→ **PROBLEM STATEMENT**:
When you reach the line containing "100% navegar para" in the entries below, please begin setting down lines exactly, stop only after the last one, and add nothing else.

→ **SOURCE INFORMATION**:
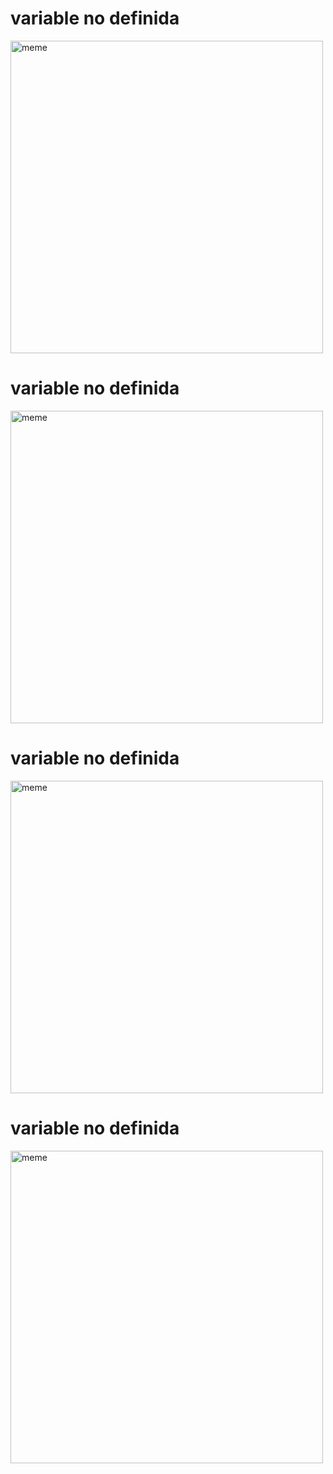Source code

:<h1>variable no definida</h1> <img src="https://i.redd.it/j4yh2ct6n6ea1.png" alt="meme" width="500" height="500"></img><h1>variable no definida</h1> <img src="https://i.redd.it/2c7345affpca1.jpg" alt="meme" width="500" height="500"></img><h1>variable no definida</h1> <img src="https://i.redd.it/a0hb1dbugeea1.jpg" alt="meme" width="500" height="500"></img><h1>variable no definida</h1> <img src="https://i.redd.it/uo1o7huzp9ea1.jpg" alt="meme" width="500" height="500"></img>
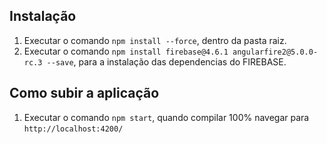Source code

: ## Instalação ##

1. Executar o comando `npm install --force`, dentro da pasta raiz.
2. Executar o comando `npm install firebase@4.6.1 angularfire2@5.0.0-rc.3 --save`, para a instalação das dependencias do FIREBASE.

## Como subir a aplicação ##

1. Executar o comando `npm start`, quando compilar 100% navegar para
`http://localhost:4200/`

→ **OUTPUT FOR THIS TASK**:
1. Executar o comando `npm start`, quando compilar 100% navegar para
`http://localhost:4200/`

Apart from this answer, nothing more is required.